Records drawn from a dataset
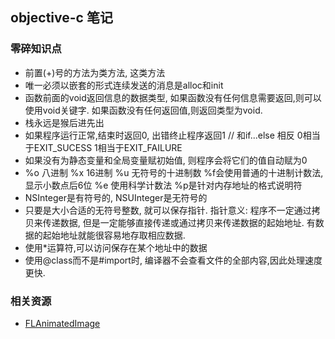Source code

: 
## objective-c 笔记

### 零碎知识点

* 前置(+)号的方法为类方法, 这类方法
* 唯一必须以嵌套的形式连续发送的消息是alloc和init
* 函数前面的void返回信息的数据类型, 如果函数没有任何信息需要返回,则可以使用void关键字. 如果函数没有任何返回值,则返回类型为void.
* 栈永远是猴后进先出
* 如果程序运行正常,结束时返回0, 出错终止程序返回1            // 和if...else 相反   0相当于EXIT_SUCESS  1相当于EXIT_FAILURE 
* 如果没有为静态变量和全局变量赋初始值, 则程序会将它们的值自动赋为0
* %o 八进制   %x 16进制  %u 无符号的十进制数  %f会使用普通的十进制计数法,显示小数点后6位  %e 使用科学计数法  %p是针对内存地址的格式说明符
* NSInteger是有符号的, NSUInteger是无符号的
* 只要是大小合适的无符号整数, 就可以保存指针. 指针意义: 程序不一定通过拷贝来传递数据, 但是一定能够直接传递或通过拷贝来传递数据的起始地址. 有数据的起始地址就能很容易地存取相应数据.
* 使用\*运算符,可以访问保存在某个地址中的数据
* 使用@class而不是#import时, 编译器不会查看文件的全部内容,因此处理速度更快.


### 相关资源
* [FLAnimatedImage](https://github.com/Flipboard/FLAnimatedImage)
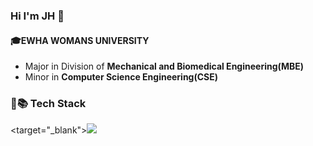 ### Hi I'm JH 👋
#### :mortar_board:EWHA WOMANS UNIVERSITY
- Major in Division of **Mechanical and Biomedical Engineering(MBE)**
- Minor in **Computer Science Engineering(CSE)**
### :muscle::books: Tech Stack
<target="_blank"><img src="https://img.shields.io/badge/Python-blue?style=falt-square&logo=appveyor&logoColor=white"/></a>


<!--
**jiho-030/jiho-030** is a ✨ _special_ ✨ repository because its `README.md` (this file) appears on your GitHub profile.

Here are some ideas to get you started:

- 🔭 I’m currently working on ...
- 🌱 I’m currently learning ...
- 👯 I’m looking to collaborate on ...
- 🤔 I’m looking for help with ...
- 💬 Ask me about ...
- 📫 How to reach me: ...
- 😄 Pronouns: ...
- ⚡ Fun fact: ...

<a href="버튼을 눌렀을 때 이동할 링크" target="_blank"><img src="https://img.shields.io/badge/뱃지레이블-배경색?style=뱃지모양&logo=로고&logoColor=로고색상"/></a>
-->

Work request:
Each line from the top of the records through the one containing "### :muscle::books: Tech Stack" needs to be transcribed exactly, without pictures.

Answer space:
Source code

: 
## objective-c 笔记

### 零碎知识点

* 前置(+)号的方法为类方法, 这类方法
* 唯一必须以嵌套的形式连续发送的消息是alloc和init
* 函数前面的void返回信息的数据类型, 如果函数没有任何信息需要返回,则可以使用void关键字. 如果函数没有任何返回值,则返回类型为void.
* 栈永远是猴后进先出
* 如果程序运行正常,结束时返回0, 出错终止程序返回1            // 和if...else 相反   0相当于EXIT_SUCESS  1相当于EXIT_FAILURE 
* 如果没有为静态变量和全局变量赋初始值, 则程序会将它们的值自动赋为0
* %o 八进制   %x 16进制  %u 无符号的十进制数  %f会使用普通的十进制计数法,显示小数点后6位  %e 使用科学计数法  %p是针对内存地址的格式说明符
* NSInteger是有符号的, NSUInteger是无符号的
* 只要是大小合适的无符号整数, 就可以保存指针. 指针意义: 程序不一定通过拷贝来传递数据, 但是一定能够直接传递或通过拷贝来传递数据的起始地址. 有数据的起始地址就能很容易地存取相应数据.
* 使用\*运算符,可以访问保存在某个地址中的数据
* 使用@class而不是#import时, 编译器不会查看文件的全部内容,因此处理速度更快.


### 相关资源
* [FLAnimatedImage](https://github.com/Flipboard/FLAnimatedImage)
 ### Hi I'm JH 👋
#### :mortar_board:EWHA WOMANS UNIVERSITY
- Major in Division of **Mechanical and Biomedical Engineering(MBE)**
- Minor in **Computer Science Engineering(CSE)**
### :muscle::books: Tech Stack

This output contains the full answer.